There are various approaches for reducing your milk yields that should be considered before changing milking frequency – our top tips for reducing milk production will help.

Key considerations for farmers reducing milking frequency:

  • Discuss changes to your feeding strategies without compromising health and fertility with your nutritionist and vet
  • Knowing the productive capacity of the cows and the quality of the forage will help make a more informed decision on where feed savings can be made
  • Do a full cost-benefit analysis with a partial budget
  • Watch the webinar on “Managing through milk challenges

Before implementing any strategies aimed at reducing production, the full implications of such a decision must be understood and budgeted. In particular, it is important to consider whether you reduce the milking frequency of all or part of your herd. Strategies adopted in the short term can have significant long-term implications in terms of animal health, fertility, production and the business’s performance. Farmers considering this move should discuss changes to feeding strategies without compromising health and fertility with their vets and nutritionists.

What changes do I need to make to my parlour when reducing milk production?

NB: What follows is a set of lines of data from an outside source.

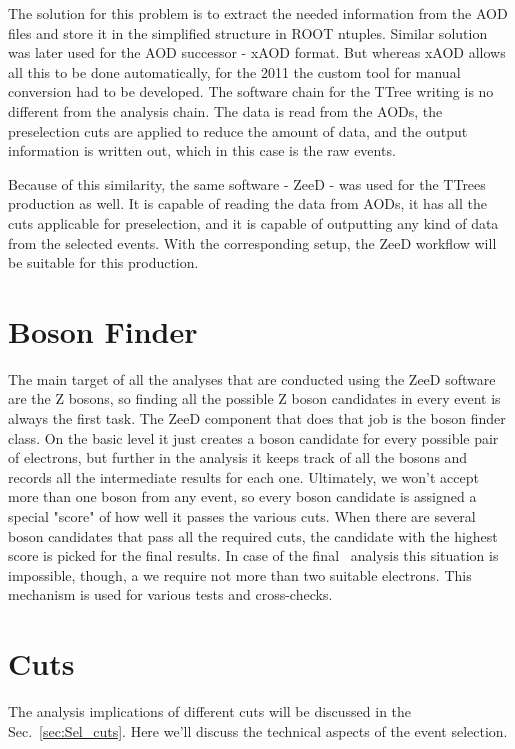 The solution for this problem is to extract the needed information from the AOD files and store it in the simplified structure in ROOT ntuples. Similar solution was later used for the AOD successor - xAOD format. But whereas xAOD allows all this to be done automatically, for the 2011 the custom tool for manual conversion had to be developed. The software chain for the TTree writing is no different from the analysis chain. The data is read from the AODs, the preselection cuts are applied to reduce the amount of data, and the output information is written out, which in this case is the raw events.

Because of this similarity, the same software - ZeeD - was used for the TTrees production as well. It is capable of reading the data from AODs, it has all the cuts applicable for preselection, and it is capable of outputting any kind of data from the selected events. With the corresponding setup, the ZeeD workflow will be suitable for this production.

\section{Boson Finder}

The main target of all the analyses that are conducted using the ZeeD software are the Z bosons, so finding all the possible Z boson candidates in every event is always the first task. The ZeeD component that does that job is the boson finder class. On the basic level it just creates a boson candidate for every possible pair of electrons, but further in the analysis it keeps track of all the bosons and records all the intermediate results for each one. Ultimately, we won't accept more than one boson from any event, so every boson candidate is assigned a special "score" of how well it passes the various cuts. When there are several boson candidates that pass all the required cuts, the candidate with the highest score is picked for the final results. In case of the final \Zee\ analysis this situation is impossible, though, a we require not more than two suitable electrons. This mechanism is used for various tests and cross-checks.

\section{Cuts}

The analysis implications of different cuts will be discussed in the Sec.~\ref{sec:Sel_cuts}. Here we'll discuss the technical aspects of the event selection.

Three-times-a-day milking to twice

There is limited research available on moving from milking three times a day to twice. Studies show that adding a third milking can raise milk yields by 10–15%, but taking cows back to twice-a-day milking may drop yields by only 8–10%.

For those considering dropping back to twice-a-day milking, speak to your vet and nutritionist to formulate a plan before making any changes to the ration. A practical point to discuss with your advisory team is how to protect your early-lactation cows and avoid them milking off their backs. It is also worth keeping in mind that reducing the most expensive part of the ration – concentrates – won’t necessarily have a big negative effect on yield but can be cost-saving in the long term. Transition cows are particularly sensitive to changes in feeding and management and increased health issues, e.g. displaced abomasums, can quickly eat into any short-term cost savings.

Some points to discuss with your staff are whether milking-machine settings need adjusting as cows may have a more rapid let-down depending on their stage of lactation. The length of milking may be longer for the milking after the longer milking interval, and it is important to ensure the cows have milked out properly. Give extra attention to checking cows for mastitis – cases may be more severe due to the longer time interval between detection and treatment. Depending on milking times, a shift system may be required or the opportunity to use staff elsewhere on the farm or to furlough staff. Dropping to twice-a-day milking could provide an opportunity for cost savings in staff wages and parlour running costs.

Twice-a-day milking to once

Reducing to once-a-day (OAD) milking is likely to only suit those suppling high milk solids onto the market. The majority of the research in this area comes from New Zealand and Ireland.

In New Zealand, it is relatively common to use OAD milking during the breeding season or during periods of pasture deficit, and it may help to improve submission and conception rates, particularly for heifers and thinner cows in large herds. It is important to consider the impact of OAD on milk production for the whole lactation. Some studies have demonstrated that OAD milking decreases immediate milk production by approximately 20% in early lactation, with the yield loss increasing to 30–50% as the duration of reduced milk frequency increases up to 10 weeks. Additionally, some research demonstrates carry-over effects when milking reverts to twice a day if OAD milking is longer than three weeks in early lactation. The evidence suggests that production losses due to OAD are dependent on the stage of lactation and are greater in early lactation than in mid- or late-lactation.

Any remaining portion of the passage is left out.